Task description >> State how many lines in these records contain the word "provider", and nothing else.

Data for review >>
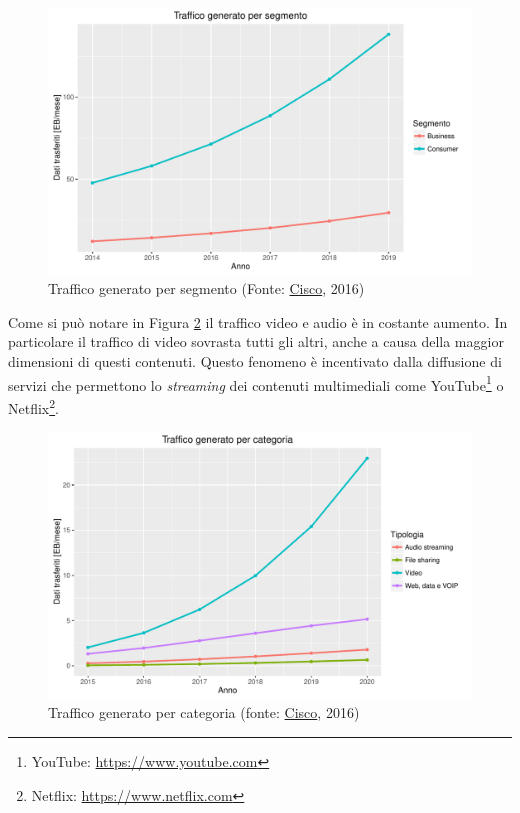 \begin{figure}[ht]
	\centering
	\includegraphics[width=\textwidth]{1-introduzione/Immagini/traffico-consumer-business.pdf}
	\caption[Traffico generato per segmento]{Traffico generato per segmento (Fonte: \href{http://www.cisco.com/c/en/us/solutions/collateral/service-provider/visual-networking-index-vni/VNI_Hyperconnectivity_WP.html}{Cisco}, 2016)\label{fig:analisi-dati-generati}}
\end{figure}

Come si può notare in Figura \ref{fig:traffico-categoria-applicazione} il traffico video e audio è in costante aumento. In particolare il traffico di video sovrasta tutti gli altri, anche a causa della maggior dimensioni di questi contenuti. Questo fenomeno è incentivato dalla diffusione di servizi che permettono lo \emph{streaming} dei contenuti multimediali come YouTube\footnote{YouTube: \url{https://www.youtube.com}} o Netflix\footnote{Netflix: \url{https://www.netflix.com}}.

\begin{figure}[ht]
	\centering
	\includegraphics[width=\textwidth]{1-introduzione/Immagini/traffico-categoria.pdf}
	\caption[Traffico generato per categoria]{Traffico generato per categoria (fonte: \href{http://www.cisco.com/c/en/us/solutions/collateral/service-provider/visual-networking-index-vni/mobile-white-paper-c11-520862.html}{Cisco}, 2016)\label{fig:traffico-categoria-applicazione}}
\end{figure}

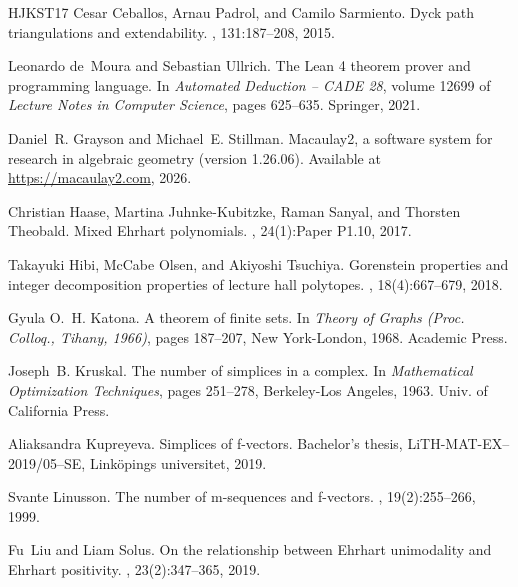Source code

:\documentclass[11pt, a4paper, abstract=yes]{scrartcl}
\theoremstyle{definition}
\theoremstyle{remark}
\theoremstyle{plain}
\theoremstyle{remark}
\theoremstyle{plain}
\begin{document}
\begin{thebibliography}{HJKST17}
Cesar Ceballos, Arnau Padrol, and Camilo Sarmiento.
\newblock Dyck path triangulations and extendability.
, 131:187--208, 2015.

Leonardo de~Moura and Sebastian Ullrich.
\newblock The {L}ean 4 theorem prover and programming language.
\newblock In {\em Automated Deduction -- {CADE} 28}, volume 12699 of {\em
  Lecture Notes in Computer Science}, pages 625--635. Springer, 2021.

Daniel~R. Grayson and Michael~E. Stillman.
\newblock Macaulay2, a software system for research in algebraic geometry
  (version 1.26.06).
\newblock Available at \url{https://macaulay2.com}, 2026.

Christian Haase, Martina Juhnke-Kubitzke, Raman Sanyal, and Thorsten Theobald.
\newblock Mixed {E}hrhart polynomials.
, 24(1):Paper P1.10,
  2017.

Takayuki Hibi, McCabe Olsen, and Akiyoshi Tsuchiya.
\newblock Gorenstein properties and integer decomposition properties of lecture
  hall polytopes.
, 18(4):667--679, 2018.

Gyula O.~H. Katona.
\newblock A theorem of finite sets.
\newblock In {\em Theory of Graphs (Proc. Colloq., Tihany, 1966)}, pages
  187--207, New York-London, 1968. Academic Press.

Joseph~B. Kruskal.
\newblock The number of simplices in a complex.
\newblock In {\em Mathematical Optimization Techniques}, pages 251--278,
  Berkeley-Los Angeles, 1963. Univ. of California Press.

Aliaksandra Kupreyeva.
\newblock Simplices of f-vectors.
\newblock Bachelor's thesis, {LiTH-MAT-EX--2019/05--SE}, Link{\"o}pings
  universitet, 2019.

Svante Linusson.
\newblock The number of m-sequences and f-vectors.
, 19(2):255--266, 1999.

Fu~Liu and Liam Solus.
\newblock On the relationship between {E}hrhart unimodality and {E}hrhart
  positivity.
, 23(2):347--365, 2019.


\end{thebibliography}
\end{document}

Completed exercise >> 2